Astronomers have identified the most distant (and oldest) supernova discover thus far. The dramatic stellar explosion occurred about 10.5 billion years ago and it’s only recently that its light has reached Earth. What’s more, this is a special type of supernova which can help scientists learn more about these violent cosmic explosions.

DES16C2nm, the farthest supernova astronomers have ever witnessed. Credit: Mat Smith/DES.

DES16C2nm, the farthest supernova astronomers have ever witnessed. Credit: Matt Smith/DES.

The supernova, known as DES16C2nm, was initially detected in August 2016 and was later confirmed using the world’s most powerful ground telescopes: the Very Large Telescope and the Magellan Telescope in Chile, and the Keck Observatory, in Hawaii.

DES16C2nm belongs to a rare class of supernovae called superluminous supernova (SLSN). These are the rarest and brightest type of supernova that we know of, and scientists have only discovered them ten years ago. There’s a much we don’t know about them but what we do know so far is that these are very spectacular.

A supernova is amazing enough in itself. When a star is ready to drop the curtain, it goes out with a bang — a supernova explosion. These are the biggest explosion that humans have ever witnessed and SLSNs can be 100 times brighter than average supernovae. Astronomers think SLSN form after material falls onto rapidly rotating neutron stars — the densest objects in the universe, leftover from supernovae.

“It’s thrilling to be part of the survey that has discovered the oldest known supernova. DES16C2nm is extremely distant, extremely bright, and extremely rare — not the sort of thing you stumble across every day as an astronomer,” said  Dr Mathew Smith, of the University of Southampton.

According to Smith and colleagues, the new and exciting observations of DES16C2nm will offer scientists new insight into the nature of SLSN. For instance, ultraviolet light picked up by the observatories on Earth can inform us of the amount of metal that was produced in the explosion but also the temperature of the explosion itself. Both are key metrics that allow scientists to describe supernovas.

Top: Area of sky before the supernova was detected. Bottom: The supernova is detected. Credit: M Smith / DES.

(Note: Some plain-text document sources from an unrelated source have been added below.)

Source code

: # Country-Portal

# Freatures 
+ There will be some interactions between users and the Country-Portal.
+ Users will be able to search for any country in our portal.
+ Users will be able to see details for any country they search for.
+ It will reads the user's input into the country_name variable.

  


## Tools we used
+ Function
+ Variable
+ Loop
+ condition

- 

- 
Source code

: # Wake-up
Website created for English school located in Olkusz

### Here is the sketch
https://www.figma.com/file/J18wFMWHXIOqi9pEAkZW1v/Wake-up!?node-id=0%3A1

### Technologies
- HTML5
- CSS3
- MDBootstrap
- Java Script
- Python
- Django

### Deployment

Top: Area of the sky before the supernova was detected. Bottom: The supernova is detected. Credit: M Smith / DES.

Smith is among more than 400 scientists from over 25 institutions worldwide that are involved in the Dark Energy Survey (DES), a five-year project which began in 2013. This year will be the last for the project, which will total 525 nights of observation. Its deep, wide-area survey will record information from 300 million galaxies that are billions of light-years from Earth or 5,000 square degrees of the southern sky.

“Finding more distant events, to determine the variety and sheer number of these events, is the next step. Now we know how to find these objects at even greater distances, we are actively looking for more of them as part of the Dark Energy Survey,” Mark Sullivan, co-author and also of the University of Southampton.

“Such supernovae were not thought of when we started DES over a decade ago. Such discoveries show the importance of empirical science; sometimes you just have to go out and look up to find something amazing,” said Bob Nichol, study co-author and Professor of Astrophysics and Director of the Institute of Cosmology and Gravitation at the University of Portsmouth.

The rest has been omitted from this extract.